ほとんどのブロードバンドルーターは、設定変更のためにWebインターフェースを用意。ユーザーがWebブラウザーを使ってアクセスし、ユーザー名とパスワードを入力すれば設定を変更できる。
UPnP対応ルーターの場合、Webブラウザーからの通信だけではなく、「SOAP」というプロトコルを使った通信でも設定変更が可能。しかもこの場合、ブロードバンドルーターの多くは、パスワードによるユーザー認証をしなくても、設定が変更できるという。

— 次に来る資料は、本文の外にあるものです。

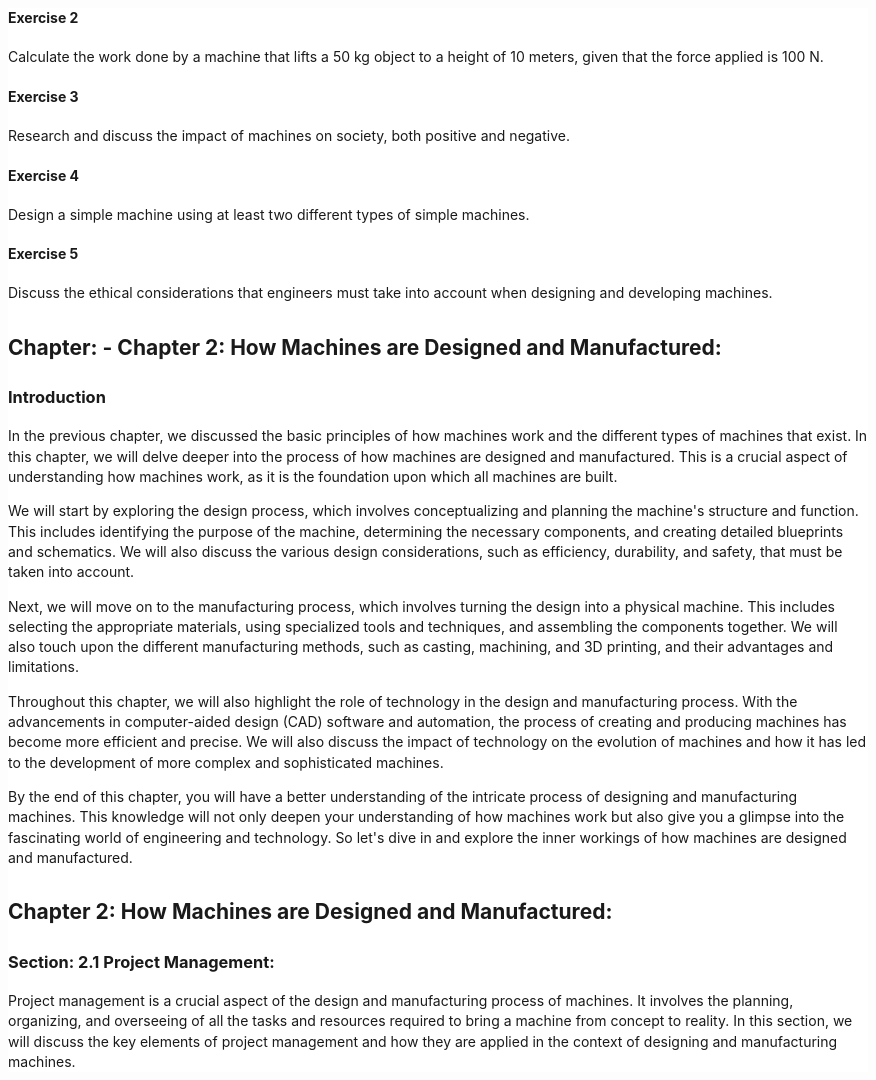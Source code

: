 #### Exercise 2
Calculate the work done by a machine that lifts a 50 kg object to a height of 10 meters, given that the force applied is 100 N.

#### Exercise 3
Research and discuss the impact of machines on society, both positive and negative.

#### Exercise 4
Design a simple machine using at least two different types of simple machines.

#### Exercise 5
Discuss the ethical considerations that engineers must take into account when designing and developing machines.


## Chapter: - Chapter 2: How Machines are Designed and Manufactured:

### Introduction

In the previous chapter, we discussed the basic principles of how machines work and the different types of machines that exist. In this chapter, we will delve deeper into the process of how machines are designed and manufactured. This is a crucial aspect of understanding how machines work, as it is the foundation upon which all machines are built.

We will start by exploring the design process, which involves conceptualizing and planning the machine's structure and function. This includes identifying the purpose of the machine, determining the necessary components, and creating detailed blueprints and schematics. We will also discuss the various design considerations, such as efficiency, durability, and safety, that must be taken into account.

Next, we will move on to the manufacturing process, which involves turning the design into a physical machine. This includes selecting the appropriate materials, using specialized tools and techniques, and assembling the components together. We will also touch upon the different manufacturing methods, such as casting, machining, and 3D printing, and their advantages and limitations.

Throughout this chapter, we will also highlight the role of technology in the design and manufacturing process. With the advancements in computer-aided design (CAD) software and automation, the process of creating and producing machines has become more efficient and precise. We will also discuss the impact of technology on the evolution of machines and how it has led to the development of more complex and sophisticated machines.

By the end of this chapter, you will have a better understanding of the intricate process of designing and manufacturing machines. This knowledge will not only deepen your understanding of how machines work but also give you a glimpse into the fascinating world of engineering and technology. So let's dive in and explore the inner workings of how machines are designed and manufactured.


## Chapter 2: How Machines are Designed and Manufactured:

### Section: 2.1 Project Management:

Project management is a crucial aspect of the design and manufacturing process of machines. It involves the planning, organizing, and overseeing of all the tasks and resources required to bring a machine from concept to reality. In this section, we will discuss the key elements of project management and how they are applied in the context of designing and manufacturing machines.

これを悪用したのが、今回報告された攻撃である。SOAPを使って通信できるファイル形式なら何でも悪用できる。例として挙げられているのは、広く使用されているFlashファイル。攻撃者は、「ブロードバンドルーターに設定変更のデータ(XML)を送信するFlashファイル」を作成してWebページに置く。Flash PlayerのプラグインをインストールしたWebブラウザーで、ユーザーがそのWebページにアクセスすると、そのFlashファイルが読み込まれ、設定変更のデータがブロードバンドルーターに送信される。
この攻撃手法は、「GNUCITIZEN」というグループによって2008年1月12日に公表されたもの。それを受けて、セキュリティ組織の米US-CERTなどは1月14日に注意喚起している。シマンテックでは、同攻撃について解析。その結果、この攻撃手法は強力で、かつ広く知られているとして、影響が非常に大きいと判断。今回、改めて警告した。
シマンテックでは、この手法を使った実際の攻撃は確認していないとしながらも、もしこの攻撃が出回るようになったら、深刻な事態を招くだろうと結んでいる。
なお対策としては、US-CERTでは「ブロードバンドルーターなどのUPnP機能を無効にする」ことを挙げている。ただしその場合には、UPnPを使っているアプリケーションは利用できなくなる。